From 0df76bee3770c17fb4d6997de99e2dd5fc96e338 Mon Sep 17 00:00:00 2001
From: ale-delfino <105441283+ale-delfino@users.noreply.github.com>
Date: Fri, 29 Mar 2024 00:55:23 +0000
Subject: [PATCH] core[patch]:: XML parser to cover the case when the xml only
contains the root level tag (#17456)
Description: Fix xml parser to handle strings that only contain the root
tag
Issue: N/A
Dependencies: None
Twitter handle: N/A
A valid xml text can contain only the root level tag.
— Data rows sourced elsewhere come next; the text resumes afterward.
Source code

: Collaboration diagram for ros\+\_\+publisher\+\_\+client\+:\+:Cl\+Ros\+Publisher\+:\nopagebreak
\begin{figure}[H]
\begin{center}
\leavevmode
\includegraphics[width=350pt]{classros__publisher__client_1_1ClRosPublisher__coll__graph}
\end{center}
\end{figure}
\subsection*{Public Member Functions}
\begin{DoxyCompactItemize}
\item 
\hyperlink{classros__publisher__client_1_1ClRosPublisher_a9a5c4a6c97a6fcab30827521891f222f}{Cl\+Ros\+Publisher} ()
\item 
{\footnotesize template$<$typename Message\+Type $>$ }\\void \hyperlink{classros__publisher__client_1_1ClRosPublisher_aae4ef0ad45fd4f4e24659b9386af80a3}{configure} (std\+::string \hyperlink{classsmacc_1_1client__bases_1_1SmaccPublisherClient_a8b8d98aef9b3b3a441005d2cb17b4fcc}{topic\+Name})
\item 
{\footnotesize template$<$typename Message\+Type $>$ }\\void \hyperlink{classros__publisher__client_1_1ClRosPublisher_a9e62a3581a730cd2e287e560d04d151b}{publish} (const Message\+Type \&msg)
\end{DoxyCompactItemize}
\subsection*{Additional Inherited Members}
Example:
Some text here
The example above is a valid xml string. If parsed with the current
implementation the result is {"body": []}. This fix checks if the root
level text contains any non-whitespace character and if that's the case
it returns {root.tag: root.text}. The result is that the above text is
correctly parsed as {"body": "Some text here"}
@ale-delfino
Thank you for contributing to LangChain!
Checklist:
- [x] PR title: Please title your PR "package: description", where
"package" is whichever of langchain, community, core, experimental, etc.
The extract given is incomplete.